- [Exercise objective] Using the data that follows, return exactly the lines from the one that contains "8, JSON veri" through the one that contains "### Frontend Ekibi", ends included.
———
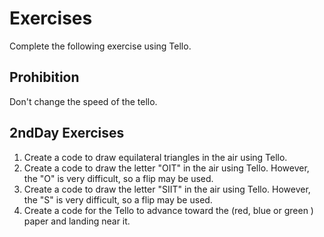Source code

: # Exercises
Complete the following exercise using Tello.
## Prohibition
Don't change the speed of the tello.

## 2ndDay Exercises

1. Create a code to draw equilateral triangles in the air using Tello.
2. Create a code to draw the letter "OIT" in the air using Tello. However, the "O" is very difficult, so a flip may be used.
3. Create a code to draw the letter "SIIT" in the air using Tello. However, the "S" is very difficult, so a flip may be used.
4. Create a code for the Tello to advance toward the (red, blue or green ) paper and landing near it.
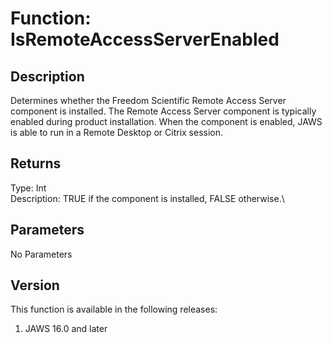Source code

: # Function: IsRemoteAccessServerEnabled

## Description

Determines whether the Freedom Scientific Remote Access Server component
is installed. The Remote Access Server component is typically enabled
during product installation. When the component is enabled, JAWS is able
to run in a Remote Desktop or Citrix session.

## Returns

Type: Int\
Description: TRUE if the component is installed, FALSE otherwise.\

## Parameters

No Parameters

## Version

This function is available in the following releases:

1.  JAWS 16.0 and later
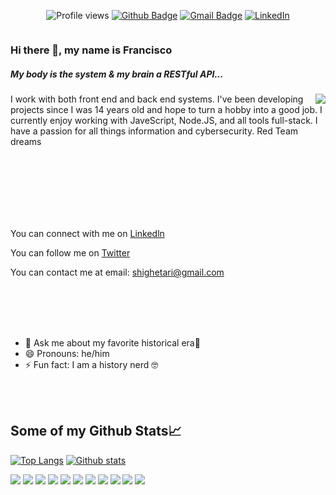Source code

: <div style="display: flex; justify-content: space-evenly; width: 100%">

![Profile views](https://gpvc.arturio.dev/MartaKode)
[![Github Badge](https://img.shields.io/badge/-shighetari-grey?style=flat&logo=github&logoColor=white&link=https://github.com/shighetari/)](https://www.github.com/shighetari/) 
[![Gmail Badge](https://img.shields.io/badge/-shighetari@gmail.com-c14438?style=flat&logo=Gmail&logoColor=white&link=mailto:shighetari@gmail.com)](mailto:shighetari@gmail.com) 
[![LinkedIn](https://img.shields.io/badge/-LinkedIn-ff69b4?color=193549&label=%20&logo=linkedin&logoColor=e8e?link=link=https://www.linkedin.com/in/developerbarrios//left&link=https://www.linkedin.com/in/developerbarrios//&style=social)](https://www.linkedin.com/in/developerbarrios)

</div>

### Hi there 👋, my name is Francisco
<h5>My body is the system & my brain a RESTful API...</h5>

<img align="right" src="https://media.giphy.com/media/s8p00pqW1T1Hf3275u/giphy.gif" >

I work with both front end and back end systems.
I've been developing projects since I was 14 years old and hope to turn a hobby into a good job.
I currently enjoy working with JaveScript, Node.JS, and all tools full-stack.
I have a passion for all things information and cybersecurity.
Red Team dreams 

<br />
<br />
<br />
<br />
<br />
<br />


You can connect with me on [Linkedln](https://www.linkedin.com/in/developerbarrios/) 

You can follow me on [Twitter](https://www.twitter.com/shighetariYT)

You can contact me at email: <shighetari@gmail.com> 

<br />
<br />
<br />
<br />



- 💬 Ask me about my favorite historical era📜
- 😄 Pronouns: he/him
- ⚡ Fun fact: I am a history nerd 🤓

<br />
<br />


## Some of my Github Stats📈

<!-- [![Top Langs](https://github-readme-stats.vercel.app/api/top-langs/?username=MartaKode&layout=compact&theme=synthwave)](https://github.com/shighetari/github-readme-stats)
[![Github stats](https://github-readme-stats.vercel.app/api?username=shighetari&show_icons=true&include_all_commits=true&count_private=true&theme=synthwave)](https://github.com/shighetari/github-readme-stats)
-->

[![Top Langs](https://github-readme-stats.vercel.app/api/top-langs/?username=MartaKode&layout=compact&theme=radical)](https://github.com/shighetari/github-readme-stats)
[![Github stats](https://github-readme-stats.vercel.app/api?username=shighetari&show_icons=true&include_all_commits=true&count_private=true&theme=radical)](https://github.com/shighetari/github-readme-stats)


![](https://img.shields.io/badge/-JavaScript-darkslategray?color=141321&label=%20&logo=javascript&logoColor=e48)
![](https://img.shields.io/badge/-React-darkslategray?color=141321&label=%20&logo=React&logoColor=e48)
![](https://img.shields.io/badge/-Redux-ff69b4?color=141321&label=%20&logo=redux&logoColor=e48)
![](https://img.shields.io/badge/-Node.js-ff69b4?color=141321&label=%20&logo=node.js&logoColor=e48)
![](https://img.shields.io/badge/-Jest-ff69b4?color=141321&label=%20&logo=jest&logoColor=e48)
![](https://img.shields.io/badge/-Express.js-ff69b4?color=141321&label=%20&logo=express&logoColor=e48)
![](https://img.shields.io/badge/-SQLite-ff69b4?color=141321&label=%20&logo=SQLite&logoColor=e48)
![](https://img.shields.io/badge/-PostgresSQL-ff69b4?color=141321&label=%20&logo=postgresql&logoColor=e48)
![](https://img.shields.io/badge/-Python-ff69b4?color=141321&label=%20&logo=python&logoColor=e48)
![](https://img.shields.io/badge/-HTML5-ff69b4?color=141321&label=%20&logo=html5&logoColor=e48)
![](https://img.shields.io/badge/-CSS-ff69b4?color=141321&label=%20&logo=css3&logoColor=e48)



<!--
**shighetari/shighetari** is a ✨ _special_ ✨ repository because its `README.md` (this file) appears on your GitHub profile.

Here are some ideas to get you started:

- 🔭 I’m currently working on ...
- 🌱 I’m currently learning ...
- 👯 I’m looking to collaborate on ...
- 🤔 I’m looking for help with ...
- 💬 Ask me about ...
- 📫 How to reach me: ...
- 😄 Pronouns: ...
- ⚡ Fun fact: ...
-->
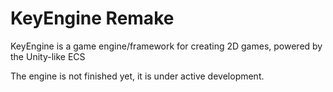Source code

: # KeyEngine Remake
KeyEngine is a game engine/framework for creating 2D games, powered by the Unity-like ECS

The engine is not finished yet, it is under active development.
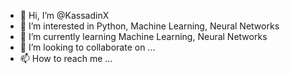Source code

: - 👋 Hi, I’m @KassadinX
- 👀 I’m interested in Python, Machine Learning, Neural Networks
- 🌱 I’m currently learning Machine Learning, Neural Networks
- 💞️ I’m looking to collaborate on ...
- 📫 How to reach me ...

<!---
KassadinX/KassadinX is a ✨ special ✨ repository because its `README.md` (this file) appears on your GitHub profile.
You can click the Preview link to take a look at your changes.
--->
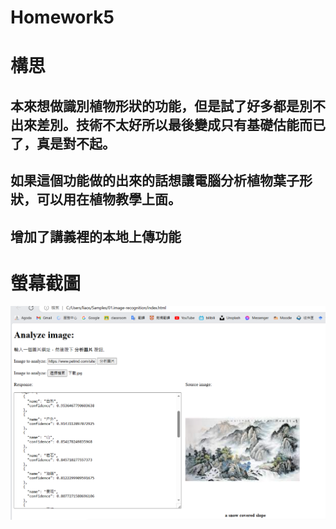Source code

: # Homework5
# 構思
## 本來想做識別植物形狀的功能，但是試了好多都是別不出來差別。技術不太好所以最後變成只有基礎估能而已了，真是對不起。
## 如果這個功能做的出來的話想讓電腦分析植物葉子形狀，可以用在植物教學上面。
## 增加了講義裡的本地上傳功能
# 螢幕截圖
![image](https://github.com/x000315/Homework5/blob/main/11111.PNG)
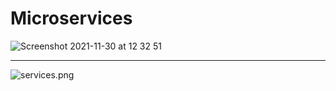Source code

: # Microservices
![Screenshot 2021-11-30 at 12 32 51](https://user-images.githubusercontent.com/40702606/144061535-7a42e85b-59d6-4f7f-9c35-18a48b49e6de.png)

---


![services.png](https://postimg.cc/mhtKrGRT)
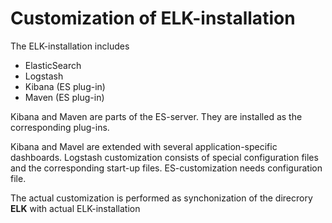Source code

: 
Customization of ELK-installation
=================================

The ELK-installation includes

- ElasticSearch
- Logstash
- Kibana (ES plug-in)
- Maven (ES plug-in)

Kibana and Maven are parts of the ES-server.
They are installed as the corresponding plug-ins. 

Kibana and Mavel are extended with several application-specific dashboards.
Logstash customization consists of special configuration files and the corresponding
start-up files. ES-customization needs configuration file.

The actual customization is performed as synchonization of the direcrory **ELK**
with actual ELK-installation

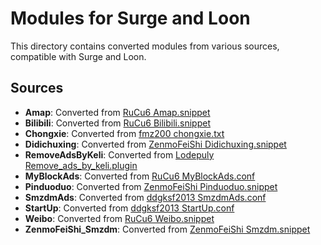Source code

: # Modules for Surge and Loon

This directory contains converted modules from various sources, compatible with Surge and Loon.

## Sources

- **Amap**: Converted from [RuCu6 Amap.snippet](https://github.com/RuCu6/QuanX/raw/main/Rewrites/Cube/amap.snippet)
- **Bilibili**: Converted from [RuCu6 Bilibili.snippet](https://github.com/RuCu6/QuanX/raw/main/Rewrites/Cube/bilibili.snippet)
- **Chongxie**: Converted from [fmz200 chongxie.txt](https://github.com/fmz200/wool_scripts/raw/main/QuantumultX/rewrite/chongxie.txt)
- **Didichuxing**: Converted from [ZenmoFeiShi Didichuxing.snippet](https://github.com/ZenmoFeiShi/Qx/raw/main/Didichuxing.snippet)
- **RemoveAdsByKeli**: Converted from [Lodepuly Remove_ads_by_keli.plugin](https://gitlab.com/lodepuly/vpn_tool/-/raw/master/Tool/Loon/Plugin/Remove_ads_by_keli.plugin)
- **MyBlockAds**: Converted from [RuCu6 MyBlockAds.conf](https://github.com/RuCu6/QuanX/raw/main/Rewrites/MyBlockAds.conf)
- **Pinduoduo**: Converted from [ZenmoFeiShi Pinduoduo.snippet](https://github.com/ZenmoFeiShi/Qx/raw/main/Pinduoduo.snippet)
- **SmzdmAds**: Converted from [ddgksf2013 SmzdmAds.conf](https://github.com/ddgksf2013/Rewrite/raw/master/AdBlock/SmzdmAds.conf)
- **StartUp**: Converted from [ddgksf2013 StartUp.conf](https://raw.githubusercontent.com/ddgksf2013/Rewrite/master/AdBlock/StartUp.conf)
- **Weibo**: Converted from [RuCu6 Weibo.snippet](https://github.com/RuCu6/QuanX/raw/main/Rewrites/Cube/weibo.snippet)
- **ZenmoFeiShi_Smzdm**: Converted from [ZenmoFeiShi Smzdm.snippet](https://github.com/ZenmoFeiShi/Qx/raw/main/Smzdm.snippet)
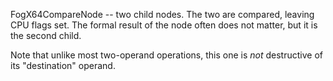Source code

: FogX64CompareNode -- two child nodes. The two are compared, leaving CPU flags set.
The formal result of the node often does not matter, but it is the second child.

Note that unlike most two-operand operations, this one is *not* destructive of its "destination" operand.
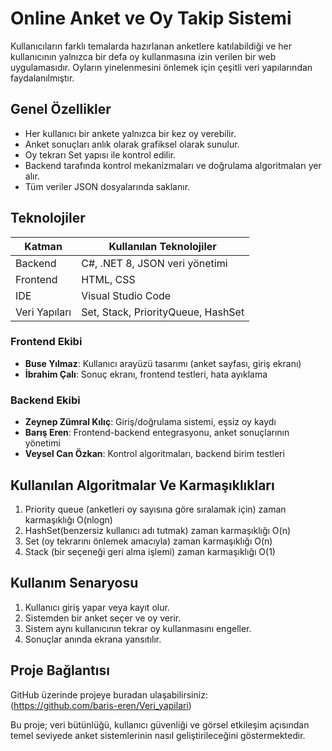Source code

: #  Online Anket ve Oy Takip Sistemi

Kullanıcıların farklı temalarda hazırlanan anketlere katılabildiği ve her kullanıcının yalnızca bir defa oy kullanmasına izin verilen bir web uygulamasıdır. Oyların yinelenmesini önlemek için çeşitli veri yapılarından faydalanılmıştır.

##  Genel Özellikler

- Her kullanıcı bir ankete yalnızca bir kez oy verebilir.
-  Anket sonuçları anlık olarak grafiksel olarak sunulur.
-  Oy tekrarı Set yapısı ile kontrol edilir.
-  Backend tarafında kontrol mekanizmaları ve doğrulama algoritmaları yer alır.
-  Tüm veriler JSON dosyalarında saklanır.

##  Teknolojiler

| Katman       | Kullanılan Teknolojiler         |
|-------------|----------------------------------|
| Backend     | C#, .NET 8, JSON veri yönetimi   |
| Frontend    | HTML, CSS                        |
| IDE         | Visual Studio Code               |
| Veri Yapıları | Set, Stack, PriorityQueue, HashSet |

### Frontend Ekibi
- **Buse Yılmaz**: Kullanıcı arayüzü tasarımı (anket sayfası, giriş ekranı)
- **İbrahim Çalı**: Sonuç ekranı, frontend testleri, hata ayıklama

### Backend Ekibi
- **Zeynep Zümral Kılıç**: Giriş/doğrulama sistemi, eşsiz oy kaydı
- **Barış Eren**: Frontend-backend entegrasyonu, anket sonuçlarının yönetimi
- **Veysel Can Özkan**: Kontrol algoritmaları, backend birim testleri

## Kullanılan Algoritmalar Ve Karmaşıklıkları
1. Priority queue (anketleri oy sayısına göre sıralamak için) zaman karmaşıklığı O(nlogn)
2. HashSet(benzersiz kullanıcı adı tutmak) zaman karmaşıklığı O(n)
3. Set (oy tekrarını önlemek amacıyla) zaman karmaşıklığı O(n)
4. Stack (bir seçeneği geri alma işlemi) zaman karmaşıklığı O(1)

## Kullanım Senaryosu

1. Kullanıcı giriş yapar veya kayıt olur.
2. Sistemden bir anket seçer ve oy verir.
3. Sistem aynı kullanıcının tekrar oy kullanmasını engeller.
4. Sonuçlar anında ekrana yansıtılır.


##  Proje Bağlantısı

GitHub üzerinde projeye buradan ulaşabilirsiniz:  
(https://github.com/baris-eren/Veri_yapilari)

Bu proje; veri bütünlüğü, kullanıcı güvenliği ve görsel etkileşim açısından temel seviyede anket sistemlerinin nasıl geliştirileceğini göstermektedir.
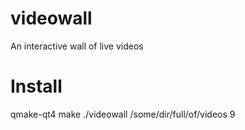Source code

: videowall
=========

An interactive wall of live videos


Install
=======

qmake-qt4
make
./videowall /some/dir/full/of/videos 9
———
- [Answer to the exercise]
| Backend     | C#, .NET 8, JSON veri yönetimi   |
| Frontend    | HTML, CSS                        |
| IDE         | Visual Studio Code               |
| Veri Yapıları | Set, Stack, PriorityQueue, HashSet |

### Frontend Ekibi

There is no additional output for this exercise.